**About this exercise:** Lines that include "status" make up the answer; copy all of them from the data below.

** Source records follows **

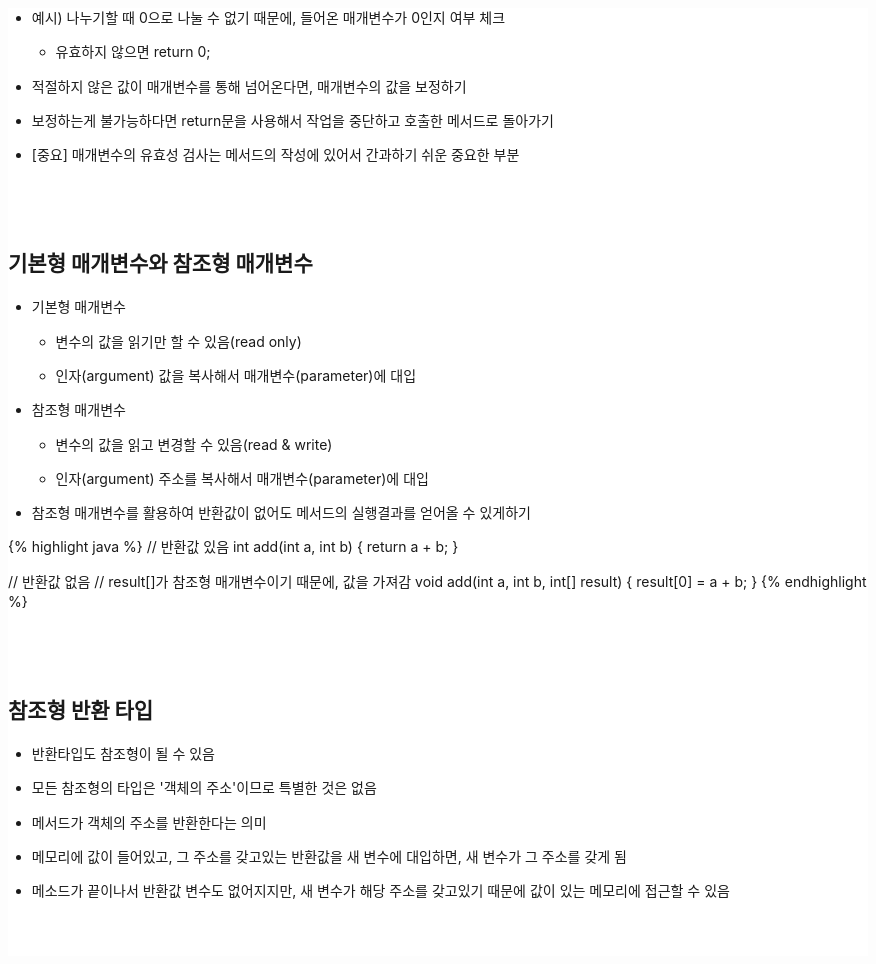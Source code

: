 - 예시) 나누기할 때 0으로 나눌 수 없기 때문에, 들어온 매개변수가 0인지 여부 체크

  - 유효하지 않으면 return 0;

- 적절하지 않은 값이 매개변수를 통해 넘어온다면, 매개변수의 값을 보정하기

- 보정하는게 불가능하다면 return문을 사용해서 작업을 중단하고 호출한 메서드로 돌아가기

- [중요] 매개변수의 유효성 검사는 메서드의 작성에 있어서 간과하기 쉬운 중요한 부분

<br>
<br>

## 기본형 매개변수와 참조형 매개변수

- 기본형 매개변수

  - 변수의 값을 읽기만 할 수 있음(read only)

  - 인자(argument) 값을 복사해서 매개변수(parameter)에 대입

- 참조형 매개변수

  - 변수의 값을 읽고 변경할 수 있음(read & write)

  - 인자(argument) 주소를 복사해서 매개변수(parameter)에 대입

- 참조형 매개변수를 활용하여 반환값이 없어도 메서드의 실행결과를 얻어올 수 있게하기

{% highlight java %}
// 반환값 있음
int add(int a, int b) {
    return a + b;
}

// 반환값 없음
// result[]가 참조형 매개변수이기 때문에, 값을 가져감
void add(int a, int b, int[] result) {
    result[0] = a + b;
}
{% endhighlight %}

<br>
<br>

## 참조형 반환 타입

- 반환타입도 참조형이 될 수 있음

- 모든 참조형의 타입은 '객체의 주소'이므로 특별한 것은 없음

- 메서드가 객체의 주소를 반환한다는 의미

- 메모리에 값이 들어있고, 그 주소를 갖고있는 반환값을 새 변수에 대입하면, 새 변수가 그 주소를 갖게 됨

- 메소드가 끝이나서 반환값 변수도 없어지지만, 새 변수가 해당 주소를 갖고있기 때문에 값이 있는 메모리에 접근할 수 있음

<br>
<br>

** End of Source records **
** Source records follows **

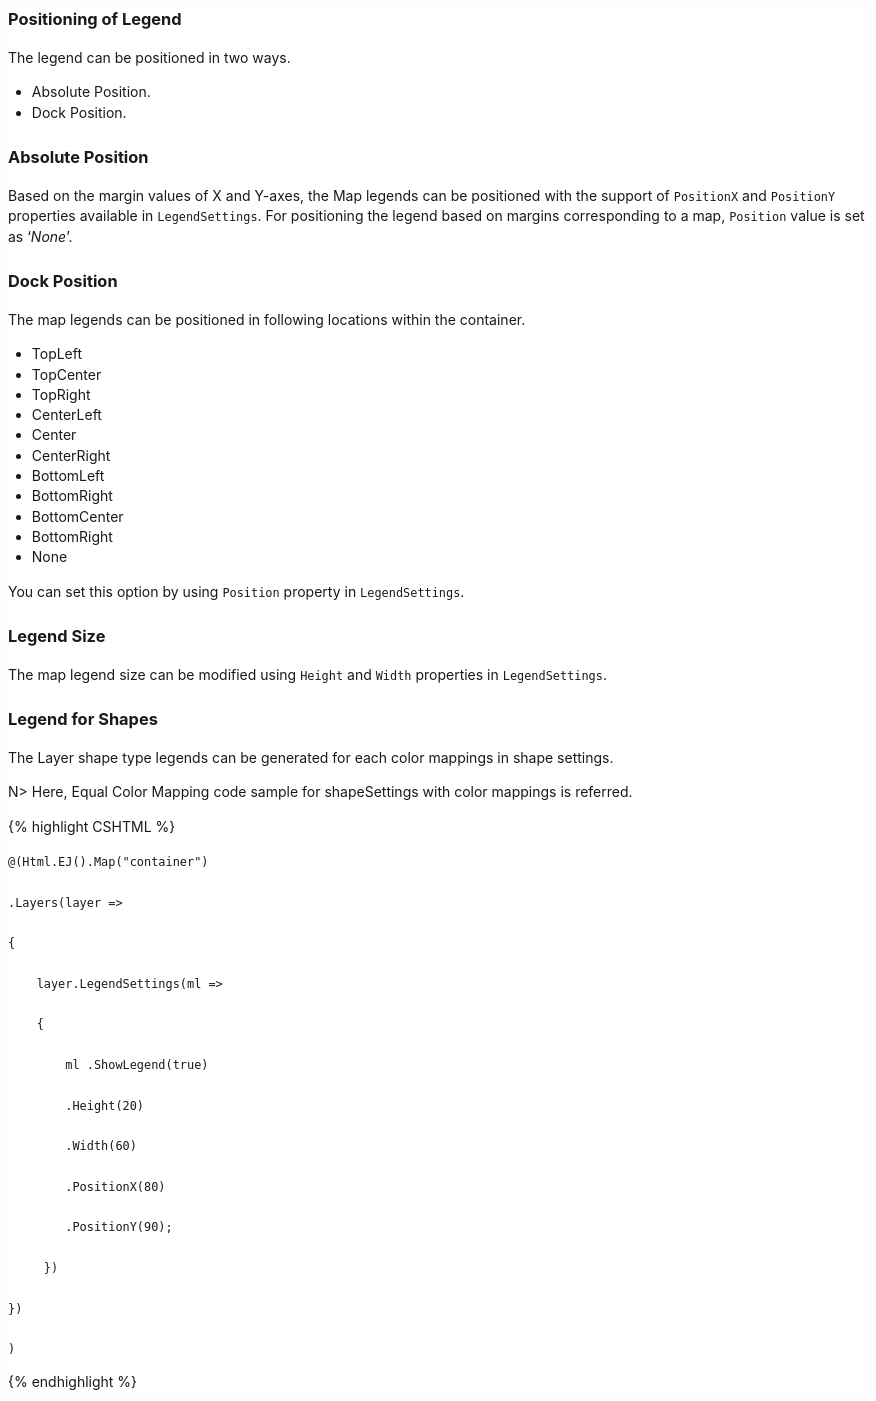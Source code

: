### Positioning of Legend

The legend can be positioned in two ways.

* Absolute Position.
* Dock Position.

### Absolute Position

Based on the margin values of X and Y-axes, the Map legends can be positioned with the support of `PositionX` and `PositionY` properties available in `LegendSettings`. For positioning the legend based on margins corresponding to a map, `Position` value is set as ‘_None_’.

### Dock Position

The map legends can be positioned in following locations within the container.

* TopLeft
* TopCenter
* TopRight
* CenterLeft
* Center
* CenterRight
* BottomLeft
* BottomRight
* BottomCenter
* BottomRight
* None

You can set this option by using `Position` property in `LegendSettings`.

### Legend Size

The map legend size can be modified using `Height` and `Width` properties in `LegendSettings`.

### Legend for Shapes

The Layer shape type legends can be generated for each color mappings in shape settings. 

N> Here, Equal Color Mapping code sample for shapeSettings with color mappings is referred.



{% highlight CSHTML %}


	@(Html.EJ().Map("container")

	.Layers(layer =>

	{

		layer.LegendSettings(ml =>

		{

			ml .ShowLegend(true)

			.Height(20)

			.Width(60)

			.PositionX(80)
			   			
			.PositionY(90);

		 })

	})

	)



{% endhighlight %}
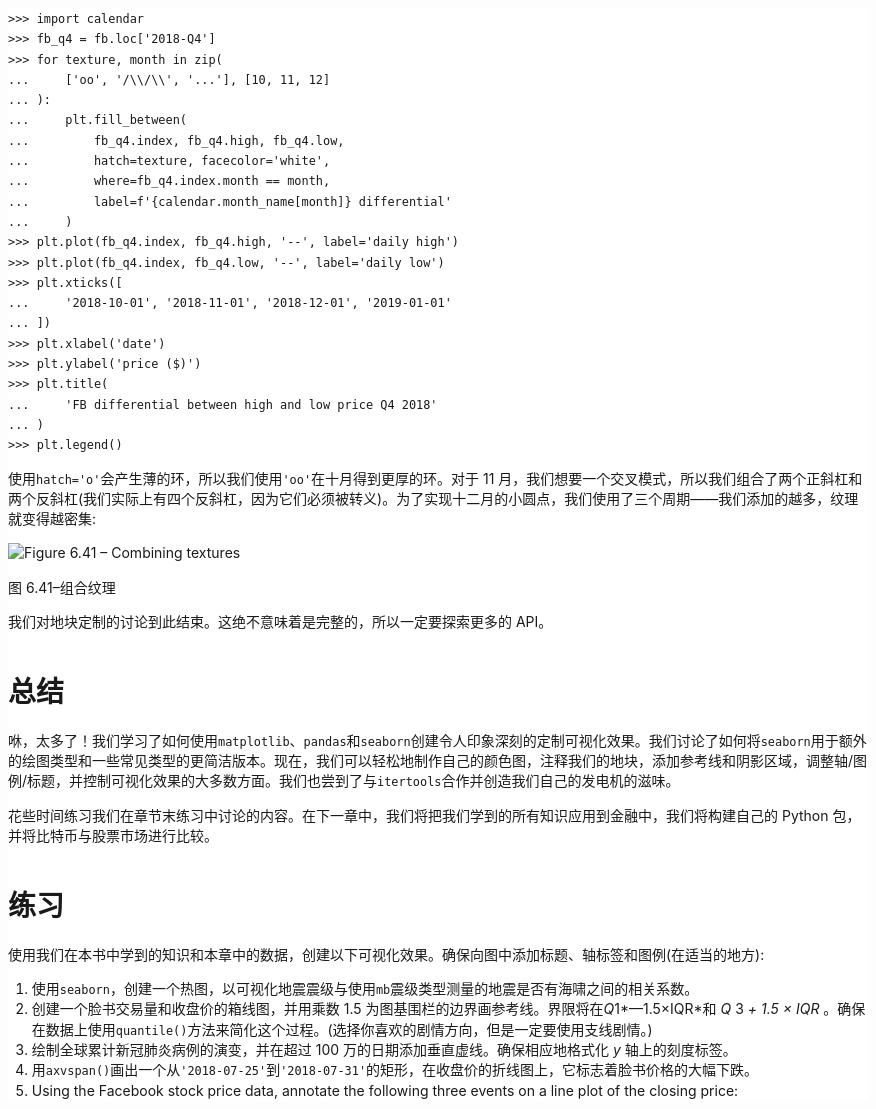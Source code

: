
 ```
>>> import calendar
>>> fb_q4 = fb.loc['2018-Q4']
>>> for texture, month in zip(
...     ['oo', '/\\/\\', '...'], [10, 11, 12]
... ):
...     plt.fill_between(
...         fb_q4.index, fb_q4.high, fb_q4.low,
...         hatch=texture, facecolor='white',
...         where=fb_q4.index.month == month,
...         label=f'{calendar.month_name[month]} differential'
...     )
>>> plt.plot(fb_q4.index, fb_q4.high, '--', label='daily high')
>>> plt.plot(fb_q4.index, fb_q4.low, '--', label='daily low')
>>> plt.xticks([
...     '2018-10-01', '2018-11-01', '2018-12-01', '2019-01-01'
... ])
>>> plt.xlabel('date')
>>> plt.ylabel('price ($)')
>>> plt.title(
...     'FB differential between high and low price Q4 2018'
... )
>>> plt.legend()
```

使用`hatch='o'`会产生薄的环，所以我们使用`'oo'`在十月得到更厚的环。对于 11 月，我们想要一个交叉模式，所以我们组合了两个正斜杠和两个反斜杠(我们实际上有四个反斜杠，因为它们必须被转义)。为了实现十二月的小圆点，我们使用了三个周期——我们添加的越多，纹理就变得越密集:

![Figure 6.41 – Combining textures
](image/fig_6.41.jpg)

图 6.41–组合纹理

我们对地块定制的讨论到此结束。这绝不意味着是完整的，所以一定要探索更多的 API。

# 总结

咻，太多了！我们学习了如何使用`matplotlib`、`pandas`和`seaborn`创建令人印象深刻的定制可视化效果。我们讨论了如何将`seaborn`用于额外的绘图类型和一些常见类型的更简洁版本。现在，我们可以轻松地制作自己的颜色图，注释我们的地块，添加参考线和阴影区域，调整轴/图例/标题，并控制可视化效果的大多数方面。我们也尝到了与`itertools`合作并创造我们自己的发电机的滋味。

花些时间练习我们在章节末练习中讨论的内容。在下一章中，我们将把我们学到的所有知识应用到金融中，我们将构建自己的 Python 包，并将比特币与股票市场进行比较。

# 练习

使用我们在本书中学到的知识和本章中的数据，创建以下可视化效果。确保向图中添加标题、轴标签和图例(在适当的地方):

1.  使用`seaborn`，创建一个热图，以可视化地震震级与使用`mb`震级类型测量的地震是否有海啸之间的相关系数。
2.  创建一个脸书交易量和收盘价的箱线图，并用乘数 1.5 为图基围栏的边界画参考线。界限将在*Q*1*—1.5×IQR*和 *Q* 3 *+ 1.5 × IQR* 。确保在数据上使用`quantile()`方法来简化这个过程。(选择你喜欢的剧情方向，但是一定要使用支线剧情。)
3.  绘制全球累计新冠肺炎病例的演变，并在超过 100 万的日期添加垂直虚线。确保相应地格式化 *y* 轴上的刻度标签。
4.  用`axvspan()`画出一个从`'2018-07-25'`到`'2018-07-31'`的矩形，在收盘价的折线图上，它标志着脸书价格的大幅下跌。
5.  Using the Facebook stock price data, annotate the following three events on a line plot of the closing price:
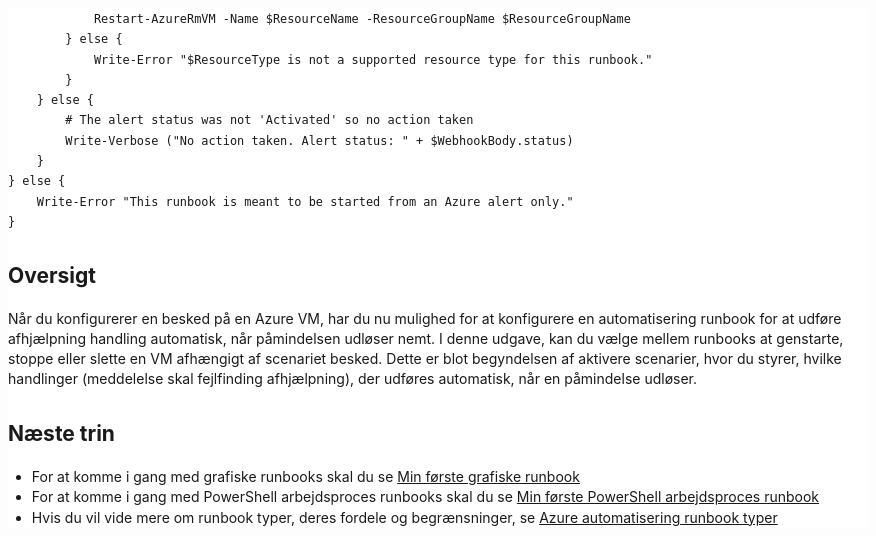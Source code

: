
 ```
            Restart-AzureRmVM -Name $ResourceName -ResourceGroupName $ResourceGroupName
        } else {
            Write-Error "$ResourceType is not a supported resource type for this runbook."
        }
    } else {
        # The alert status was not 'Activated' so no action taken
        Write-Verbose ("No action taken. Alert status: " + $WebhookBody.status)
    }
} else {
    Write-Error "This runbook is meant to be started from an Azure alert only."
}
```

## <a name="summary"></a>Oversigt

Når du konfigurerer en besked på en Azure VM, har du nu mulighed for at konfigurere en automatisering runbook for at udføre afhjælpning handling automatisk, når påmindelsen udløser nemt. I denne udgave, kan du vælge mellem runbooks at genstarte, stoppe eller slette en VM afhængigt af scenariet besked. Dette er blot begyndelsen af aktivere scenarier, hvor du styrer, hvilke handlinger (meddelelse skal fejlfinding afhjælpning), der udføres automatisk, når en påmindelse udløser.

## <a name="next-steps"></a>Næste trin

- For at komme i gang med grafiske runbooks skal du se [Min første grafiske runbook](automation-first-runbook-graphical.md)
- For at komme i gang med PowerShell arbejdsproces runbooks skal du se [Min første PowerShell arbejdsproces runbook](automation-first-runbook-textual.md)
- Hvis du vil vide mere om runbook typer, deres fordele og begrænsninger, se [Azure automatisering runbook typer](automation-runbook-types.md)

** End of Source records **
** Source records follows **

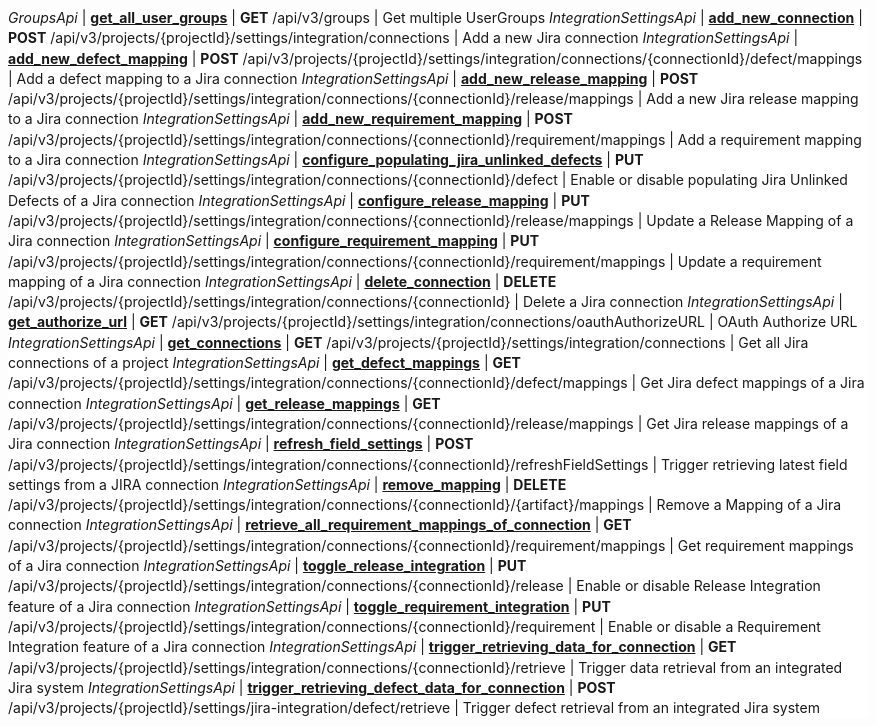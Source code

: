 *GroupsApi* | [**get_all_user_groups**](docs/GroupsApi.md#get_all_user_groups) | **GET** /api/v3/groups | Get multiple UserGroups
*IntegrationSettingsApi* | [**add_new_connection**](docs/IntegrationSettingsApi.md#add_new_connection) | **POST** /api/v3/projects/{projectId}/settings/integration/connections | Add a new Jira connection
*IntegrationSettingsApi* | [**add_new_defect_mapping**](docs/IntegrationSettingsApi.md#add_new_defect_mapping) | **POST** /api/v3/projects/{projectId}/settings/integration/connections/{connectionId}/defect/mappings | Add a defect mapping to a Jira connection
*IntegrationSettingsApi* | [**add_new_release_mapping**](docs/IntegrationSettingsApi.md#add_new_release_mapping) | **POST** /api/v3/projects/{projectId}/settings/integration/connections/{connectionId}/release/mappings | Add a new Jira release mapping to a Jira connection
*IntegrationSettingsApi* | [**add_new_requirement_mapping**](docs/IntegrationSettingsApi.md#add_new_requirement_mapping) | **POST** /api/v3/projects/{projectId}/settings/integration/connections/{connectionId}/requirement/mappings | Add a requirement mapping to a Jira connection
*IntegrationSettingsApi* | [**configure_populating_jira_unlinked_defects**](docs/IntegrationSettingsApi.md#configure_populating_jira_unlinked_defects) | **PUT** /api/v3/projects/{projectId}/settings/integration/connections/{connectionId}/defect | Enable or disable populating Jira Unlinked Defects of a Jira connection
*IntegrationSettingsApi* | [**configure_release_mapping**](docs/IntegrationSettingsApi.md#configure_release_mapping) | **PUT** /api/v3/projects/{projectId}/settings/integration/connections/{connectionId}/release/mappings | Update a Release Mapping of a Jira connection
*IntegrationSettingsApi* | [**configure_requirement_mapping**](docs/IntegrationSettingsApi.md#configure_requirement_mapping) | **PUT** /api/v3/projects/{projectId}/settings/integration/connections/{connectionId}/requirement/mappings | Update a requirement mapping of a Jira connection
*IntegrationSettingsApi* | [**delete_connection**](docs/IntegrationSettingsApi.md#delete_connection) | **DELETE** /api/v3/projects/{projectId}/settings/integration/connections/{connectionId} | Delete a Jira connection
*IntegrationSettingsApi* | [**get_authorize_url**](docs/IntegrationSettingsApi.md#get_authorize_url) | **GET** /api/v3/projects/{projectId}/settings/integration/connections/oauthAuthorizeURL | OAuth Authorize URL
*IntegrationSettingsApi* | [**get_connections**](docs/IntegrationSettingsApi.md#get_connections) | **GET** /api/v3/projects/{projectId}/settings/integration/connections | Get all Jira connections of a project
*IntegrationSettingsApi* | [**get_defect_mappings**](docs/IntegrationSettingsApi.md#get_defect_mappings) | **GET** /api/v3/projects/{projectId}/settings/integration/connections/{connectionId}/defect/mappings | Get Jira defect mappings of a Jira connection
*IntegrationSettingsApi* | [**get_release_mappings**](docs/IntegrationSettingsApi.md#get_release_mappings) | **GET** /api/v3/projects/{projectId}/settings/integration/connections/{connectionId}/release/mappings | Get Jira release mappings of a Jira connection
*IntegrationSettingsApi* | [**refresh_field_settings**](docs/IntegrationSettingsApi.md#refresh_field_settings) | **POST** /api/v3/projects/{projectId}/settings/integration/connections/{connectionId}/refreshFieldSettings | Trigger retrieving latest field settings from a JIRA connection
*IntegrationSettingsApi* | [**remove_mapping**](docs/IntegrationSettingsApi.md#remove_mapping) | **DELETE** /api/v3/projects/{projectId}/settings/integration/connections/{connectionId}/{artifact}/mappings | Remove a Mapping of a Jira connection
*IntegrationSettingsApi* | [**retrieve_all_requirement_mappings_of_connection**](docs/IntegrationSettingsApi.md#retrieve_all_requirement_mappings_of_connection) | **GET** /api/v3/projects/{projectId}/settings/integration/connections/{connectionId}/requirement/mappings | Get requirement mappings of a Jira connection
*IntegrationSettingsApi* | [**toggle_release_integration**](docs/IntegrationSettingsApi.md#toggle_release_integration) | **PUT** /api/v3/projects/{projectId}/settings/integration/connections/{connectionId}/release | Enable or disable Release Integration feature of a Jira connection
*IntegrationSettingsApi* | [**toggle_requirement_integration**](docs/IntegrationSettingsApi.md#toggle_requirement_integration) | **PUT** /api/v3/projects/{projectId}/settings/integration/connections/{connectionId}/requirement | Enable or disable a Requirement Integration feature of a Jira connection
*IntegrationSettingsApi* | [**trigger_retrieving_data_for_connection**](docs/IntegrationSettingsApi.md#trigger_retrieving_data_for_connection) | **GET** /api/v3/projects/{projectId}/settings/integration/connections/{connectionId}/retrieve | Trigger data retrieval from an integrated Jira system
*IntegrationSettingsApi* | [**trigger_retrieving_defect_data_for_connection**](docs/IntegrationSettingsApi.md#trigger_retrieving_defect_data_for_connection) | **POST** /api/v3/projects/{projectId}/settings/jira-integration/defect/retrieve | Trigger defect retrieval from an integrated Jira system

** End of Source records **

**Reply to the exercise:**
        # The alert status was not 'Activated' so no action taken
        Write-Verbose ("No action taken. Alert status: " + $WebhookBody.status)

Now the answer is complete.